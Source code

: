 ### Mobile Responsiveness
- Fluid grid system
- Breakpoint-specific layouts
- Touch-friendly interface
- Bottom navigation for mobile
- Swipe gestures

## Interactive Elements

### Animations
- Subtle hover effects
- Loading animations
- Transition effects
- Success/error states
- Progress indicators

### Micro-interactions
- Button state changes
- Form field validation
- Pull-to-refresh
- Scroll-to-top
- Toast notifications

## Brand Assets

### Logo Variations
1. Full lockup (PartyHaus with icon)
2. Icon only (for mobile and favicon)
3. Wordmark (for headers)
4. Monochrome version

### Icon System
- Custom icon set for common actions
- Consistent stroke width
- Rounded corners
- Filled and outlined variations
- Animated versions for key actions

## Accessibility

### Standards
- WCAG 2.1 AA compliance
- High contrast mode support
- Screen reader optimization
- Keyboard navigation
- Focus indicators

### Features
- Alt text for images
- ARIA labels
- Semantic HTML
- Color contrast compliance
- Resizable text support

=-=-=

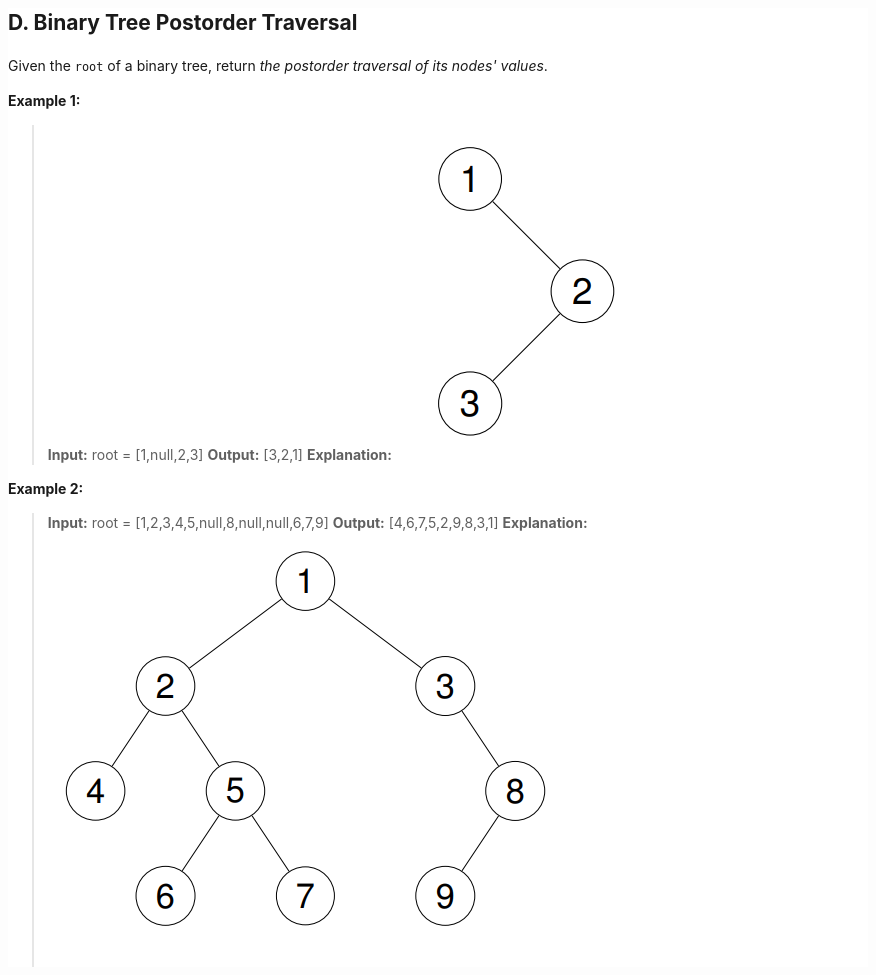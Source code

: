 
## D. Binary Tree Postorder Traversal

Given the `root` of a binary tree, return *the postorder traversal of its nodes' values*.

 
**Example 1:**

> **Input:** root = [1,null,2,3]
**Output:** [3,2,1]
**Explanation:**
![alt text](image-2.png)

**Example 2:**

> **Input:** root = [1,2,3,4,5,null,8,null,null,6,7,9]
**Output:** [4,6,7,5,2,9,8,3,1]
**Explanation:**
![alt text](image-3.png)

=-=-=

§ Exercise
Starting at the line that has "### Micro-interactions" and ending at the line that has "- Focus indicators", please write out the lines above exactly, leaving out all others.

§ Solution for this problem
### Micro-interactions
- Button state changes
- Form field validation
- Pull-to-refresh
- Scroll-to-top
- Toast notifications

## Brand Assets

### Logo Variations
1. Full lockup (PartyHaus with icon)
2. Icon only (for mobile and favicon)
3. Wordmark (for headers)
4. Monochrome version

### Icon System
- Custom icon set for common actions
- Consistent stroke width
- Rounded corners
- Filled and outlined variations
- Animated versions for key actions

## Accessibility

### Standards
- WCAG 2.1 AA compliance
- High contrast mode support
- Screen reader optimization
- Keyboard navigation
- Focus indicators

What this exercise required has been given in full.